● **INSTRUCTIONS TO FOLLOW**
Every line holding the string "InvalidateControl" should be copied out of the listing.

● **INPUT MATERIAL**

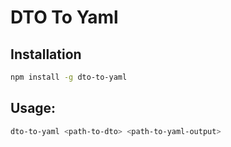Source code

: # DTO To Yaml

## Installation
```sh
npm install -g dto-to-yaml
```

## Usage:
```sh
dto-to-yaml <path-to-dto> <path-to-yaml-output> 
```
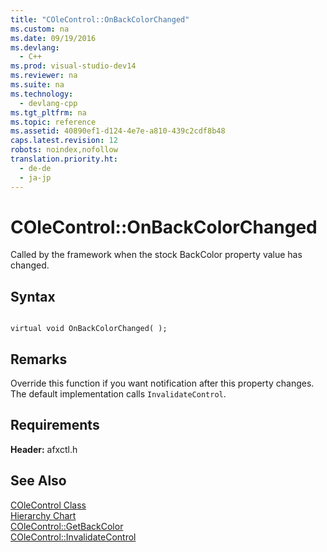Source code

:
 ```yaml
---
title: "COleControl::OnBackColorChanged"
ms.custom: na
ms.date: 09/19/2016
ms.devlang: 
  - C++
ms.prod: visual-studio-dev14
ms.reviewer: na
ms.suite: na
ms.technology: 
  - devlang-cpp
ms.tgt_pltfrm: na
ms.topic: reference
ms.assetid: 40890ef1-d124-4e7e-a810-439c2cdf8b48
caps.latest.revision: 12
robots: noindex,nofollow
translation.priority.ht: 
  - de-de
  - ja-jp
---
```

# COleControl::OnBackColorChanged
Called by the framework when the stock BackColor property value has changed.  
  
## Syntax  
  
```  
  
virtual void OnBackColorChanged( );  
```  
  
## Remarks  
 Override this function if you want notification after this property changes. The default implementation calls `InvalidateControl`.  
  
## Requirements  
 **Header:** afxctl.h  
  
## See Also  
 [COleControl Class](../vs140/COleControl-Class.md)   
 [Hierarchy Chart](../vs140/Hierarchy-Chart.md)   
 [COleControl::GetBackColor](../vs140/COleControl--GetBackColor.md)   
 [COleControl::InvalidateControl](../vs140/COleControl--InvalidateControl.md)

● **EXERCISE RESPONSE**
 Override this function if you want notification after this property changes. The default implementation calls `InvalidateControl`.  
 [COleControl::InvalidateControl](../vs140/COleControl--InvalidateControl.md)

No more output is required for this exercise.